◆ Available data:
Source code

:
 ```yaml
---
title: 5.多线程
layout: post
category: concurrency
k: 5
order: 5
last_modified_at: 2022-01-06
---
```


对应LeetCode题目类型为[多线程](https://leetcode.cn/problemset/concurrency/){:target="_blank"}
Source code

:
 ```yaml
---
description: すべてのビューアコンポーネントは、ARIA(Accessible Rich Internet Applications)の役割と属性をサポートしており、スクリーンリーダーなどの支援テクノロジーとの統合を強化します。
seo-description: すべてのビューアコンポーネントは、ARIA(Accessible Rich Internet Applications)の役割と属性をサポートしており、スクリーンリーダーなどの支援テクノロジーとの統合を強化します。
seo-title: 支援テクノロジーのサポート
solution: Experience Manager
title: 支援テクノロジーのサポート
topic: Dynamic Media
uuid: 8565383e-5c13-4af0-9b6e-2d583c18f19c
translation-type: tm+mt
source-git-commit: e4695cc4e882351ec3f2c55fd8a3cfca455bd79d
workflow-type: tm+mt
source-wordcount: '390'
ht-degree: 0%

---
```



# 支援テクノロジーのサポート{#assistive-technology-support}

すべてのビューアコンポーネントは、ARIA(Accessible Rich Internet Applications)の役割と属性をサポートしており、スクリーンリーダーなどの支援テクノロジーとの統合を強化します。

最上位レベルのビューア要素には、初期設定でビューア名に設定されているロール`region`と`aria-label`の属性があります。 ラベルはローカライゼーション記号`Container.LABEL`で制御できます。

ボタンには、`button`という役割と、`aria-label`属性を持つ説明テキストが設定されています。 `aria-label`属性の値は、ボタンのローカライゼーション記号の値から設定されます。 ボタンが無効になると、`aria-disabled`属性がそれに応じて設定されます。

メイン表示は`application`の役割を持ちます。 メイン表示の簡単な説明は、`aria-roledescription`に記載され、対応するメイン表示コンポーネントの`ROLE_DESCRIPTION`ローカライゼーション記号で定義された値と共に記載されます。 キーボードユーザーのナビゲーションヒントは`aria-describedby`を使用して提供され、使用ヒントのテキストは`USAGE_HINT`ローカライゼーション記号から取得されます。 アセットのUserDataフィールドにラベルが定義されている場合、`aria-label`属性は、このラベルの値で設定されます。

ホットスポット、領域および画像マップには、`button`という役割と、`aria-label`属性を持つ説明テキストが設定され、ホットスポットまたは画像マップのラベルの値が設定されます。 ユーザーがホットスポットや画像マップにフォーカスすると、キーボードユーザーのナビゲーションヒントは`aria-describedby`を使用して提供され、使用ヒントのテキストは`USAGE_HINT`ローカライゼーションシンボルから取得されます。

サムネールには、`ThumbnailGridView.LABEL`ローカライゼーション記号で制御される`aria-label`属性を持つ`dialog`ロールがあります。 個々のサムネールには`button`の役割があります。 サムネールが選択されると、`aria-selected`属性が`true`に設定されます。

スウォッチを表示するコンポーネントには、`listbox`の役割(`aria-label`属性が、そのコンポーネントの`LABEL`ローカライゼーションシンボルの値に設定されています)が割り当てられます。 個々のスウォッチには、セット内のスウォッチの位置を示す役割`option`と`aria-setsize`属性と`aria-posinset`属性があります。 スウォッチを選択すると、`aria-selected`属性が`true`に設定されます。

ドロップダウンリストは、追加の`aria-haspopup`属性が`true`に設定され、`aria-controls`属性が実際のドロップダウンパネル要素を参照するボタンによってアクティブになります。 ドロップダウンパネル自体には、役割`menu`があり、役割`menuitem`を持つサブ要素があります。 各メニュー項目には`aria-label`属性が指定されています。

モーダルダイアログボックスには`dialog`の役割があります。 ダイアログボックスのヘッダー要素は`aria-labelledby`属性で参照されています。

◆ Goal of the exercise:
Reproduce the entire listing so that it matches the original in every line.

◆ Response for this exercise:
Source code

:
 ```yaml
---
title: 5.多线程
layout: post
category: concurrency
k: 5
order: 5
last_modified_at: 2022-01-06
---
```


对应LeetCode题目类型为[多线程](https://leetcode.cn/problemset/concurrency/){:target="_blank"}
Source code

:
 ```yaml
---
description: すべてのビューアコンポーネントは、ARIA(Accessible Rich Internet Applications)の役割と属性をサポートしており、スクリーンリーダーなどの支援テクノロジーとの統合を強化します。
seo-description: すべてのビューアコンポーネントは、ARIA(Accessible Rich Internet Applications)の役割と属性をサポートしており、スクリーンリーダーなどの支援テクノロジーとの統合を強化します。
seo-title: 支援テクノロジーのサポート
solution: Experience Manager
title: 支援テクノロジーのサポート
topic: Dynamic Media
uuid: 8565383e-5c13-4af0-9b6e-2d583c18f19c
translation-type: tm+mt
source-git-commit: e4695cc4e882351ec3f2c55fd8a3cfca455bd79d
workflow-type: tm+mt
source-wordcount: '390'
ht-degree: 0%

---
```



# 支援テクノロジーのサポート{#assistive-technology-support}

すべてのビューアコンポーネントは、ARIA(Accessible Rich Internet Applications)の役割と属性をサポートしており、スクリーンリーダーなどの支援テクノロジーとの統合を強化します。

最上位レベルのビューア要素には、初期設定でビューア名に設定されているロール`region`と`aria-label`の属性があります。 ラベルはローカライゼーション記号`Container.LABEL`で制御できます。

ボタンには、`button`という役割と、`aria-label`属性を持つ説明テキストが設定されています。 `aria-label`属性の値は、ボタンのローカライゼーション記号の値から設定されます。 ボタンが無効になると、`aria-disabled`属性がそれに応じて設定されます。

メイン表示は`application`の役割を持ちます。 メイン表示の簡単な説明は、`aria-roledescription`に記載され、対応するメイン表示コンポーネントの`ROLE_DESCRIPTION`ローカライゼーション記号で定義された値と共に記載されます。 キーボードユーザーのナビゲーションヒントは`aria-describedby`を使用して提供され、使用ヒントのテキストは`USAGE_HINT`ローカライゼーション記号から取得されます。 アセットのUserDataフィールドにラベルが定義されている場合、`aria-label`属性は、このラベルの値で設定されます。

ホットスポット、領域および画像マップには、`button`という役割と、`aria-label`属性を持つ説明テキストが設定され、ホットスポットまたは画像マップのラベルの値が設定されます。 ユーザーがホットスポットや画像マップにフォーカスすると、キーボードユーザーのナビゲーションヒントは`aria-describedby`を使用して提供され、使用ヒントのテキストは`USAGE_HINT`ローカライゼーションシンボルから取得されます。

サムネールには、`ThumbnailGridView.LABEL`ローカライゼーション記号で制御される`aria-label`属性を持つ`dialog`ロールがあります。 個々のサムネールには`button`の役割があります。 サムネールが選択されると、`aria-selected`属性が`true`に設定されます。

スウォッチを表示するコンポーネントには、`listbox`の役割(`aria-label`属性が、そのコンポーネントの`LABEL`ローカライゼーションシンボルの値に設定されています)が割り当てられます。 個々のスウォッチには、セット内のスウォッチの位置を示す役割`option`と`aria-setsize`属性と`aria-posinset`属性があります。 スウォッチを選択すると、`aria-selected`属性が`true`に設定されます。

ドロップダウンリストは、追加の`aria-haspopup`属性が`true`に設定され、`aria-controls`属性が実際のドロップダウンパネル要素を参照するボタンによってアクティブになります。 ドロップダウンパネル自体には、役割`menu`があり、役割`menuitem`を持つサブ要素があります。 各メニュー項目には`aria-label`属性が指定されています。

モーダルダイアログボックスには`dialog`の役割があります。 ダイアログボックスのヘッダー要素は`aria-labelledby`属性で参照されています。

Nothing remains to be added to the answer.